(Task instructions) Search the data for the string "that" and copy each line where it turns up.

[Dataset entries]
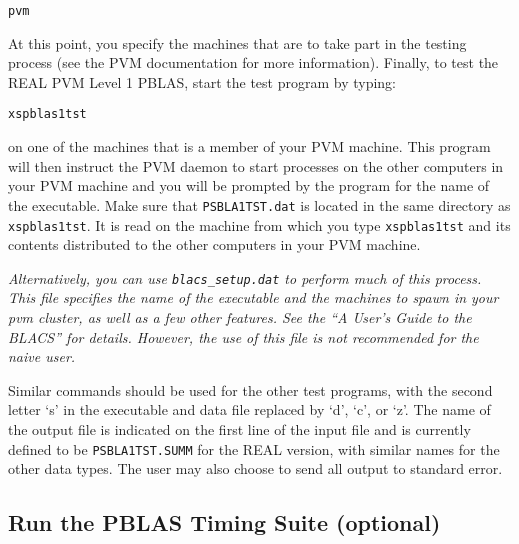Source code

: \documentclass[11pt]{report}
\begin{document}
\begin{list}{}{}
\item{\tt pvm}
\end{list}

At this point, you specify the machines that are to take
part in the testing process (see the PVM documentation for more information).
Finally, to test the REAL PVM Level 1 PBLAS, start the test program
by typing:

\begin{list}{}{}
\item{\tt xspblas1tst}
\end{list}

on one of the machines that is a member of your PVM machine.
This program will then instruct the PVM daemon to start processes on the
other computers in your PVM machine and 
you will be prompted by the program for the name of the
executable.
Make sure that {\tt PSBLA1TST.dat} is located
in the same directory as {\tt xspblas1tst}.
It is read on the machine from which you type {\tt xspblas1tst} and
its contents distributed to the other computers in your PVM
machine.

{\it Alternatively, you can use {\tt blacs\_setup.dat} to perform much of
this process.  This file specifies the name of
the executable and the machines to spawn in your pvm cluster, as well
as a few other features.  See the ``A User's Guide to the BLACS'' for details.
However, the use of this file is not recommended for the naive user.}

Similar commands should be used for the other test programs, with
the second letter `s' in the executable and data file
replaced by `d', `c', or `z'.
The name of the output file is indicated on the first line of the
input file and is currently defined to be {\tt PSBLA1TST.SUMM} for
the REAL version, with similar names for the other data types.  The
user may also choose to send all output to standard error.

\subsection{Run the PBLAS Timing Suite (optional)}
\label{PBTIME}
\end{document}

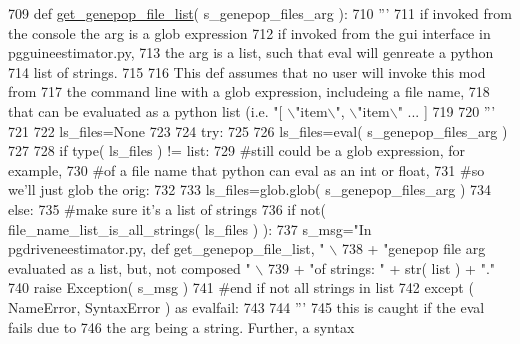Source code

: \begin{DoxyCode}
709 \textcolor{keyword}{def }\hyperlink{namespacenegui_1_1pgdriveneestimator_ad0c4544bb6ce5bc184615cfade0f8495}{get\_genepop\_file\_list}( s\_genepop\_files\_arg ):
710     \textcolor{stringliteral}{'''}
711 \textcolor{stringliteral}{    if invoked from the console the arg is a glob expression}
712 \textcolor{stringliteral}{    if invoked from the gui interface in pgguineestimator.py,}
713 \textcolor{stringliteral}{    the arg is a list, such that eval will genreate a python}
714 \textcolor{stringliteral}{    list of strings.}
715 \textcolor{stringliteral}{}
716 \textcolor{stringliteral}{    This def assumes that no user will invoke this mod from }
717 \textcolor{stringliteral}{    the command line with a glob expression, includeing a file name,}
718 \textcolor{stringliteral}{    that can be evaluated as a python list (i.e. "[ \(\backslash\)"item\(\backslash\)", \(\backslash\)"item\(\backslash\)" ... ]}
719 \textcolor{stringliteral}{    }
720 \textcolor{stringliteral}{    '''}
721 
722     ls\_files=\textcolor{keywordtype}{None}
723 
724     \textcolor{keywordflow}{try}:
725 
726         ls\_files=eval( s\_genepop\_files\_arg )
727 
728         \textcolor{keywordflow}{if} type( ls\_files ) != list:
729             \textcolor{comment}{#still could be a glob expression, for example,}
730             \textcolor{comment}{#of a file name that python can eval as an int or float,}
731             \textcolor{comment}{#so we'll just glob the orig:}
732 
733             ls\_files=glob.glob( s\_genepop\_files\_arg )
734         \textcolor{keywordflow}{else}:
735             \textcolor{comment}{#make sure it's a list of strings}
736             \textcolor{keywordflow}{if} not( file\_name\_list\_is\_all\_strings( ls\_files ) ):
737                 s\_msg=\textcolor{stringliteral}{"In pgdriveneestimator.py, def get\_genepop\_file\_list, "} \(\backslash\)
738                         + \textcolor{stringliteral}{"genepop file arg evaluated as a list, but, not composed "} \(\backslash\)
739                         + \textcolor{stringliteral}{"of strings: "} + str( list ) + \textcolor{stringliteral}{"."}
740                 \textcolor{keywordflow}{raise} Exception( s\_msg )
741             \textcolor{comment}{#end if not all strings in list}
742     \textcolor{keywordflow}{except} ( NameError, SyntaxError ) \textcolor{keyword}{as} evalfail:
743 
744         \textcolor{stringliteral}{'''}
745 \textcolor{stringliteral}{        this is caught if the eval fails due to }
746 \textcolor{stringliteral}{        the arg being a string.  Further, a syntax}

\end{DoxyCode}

(Reply)
At this point, you specify the machines that are to take
on one of the machines that is a member of your PVM machine.
Make sure that {\tt PSBLA1TST.dat} is located
713 \textcolor{stringliteral}{    the arg is a list, such that eval will genreate a python}
716 \textcolor{stringliteral}{    This def assumes that no user will invoke this mod from }
718 \textcolor{stringliteral}{    that can be evaluated as a python list (i.e. "[ \(\backslash\)"item\(\backslash\)", \(\backslash\)"item\(\backslash\)" ... ]}
730             \textcolor{comment}{#of a file name that python can eval as an int or float,}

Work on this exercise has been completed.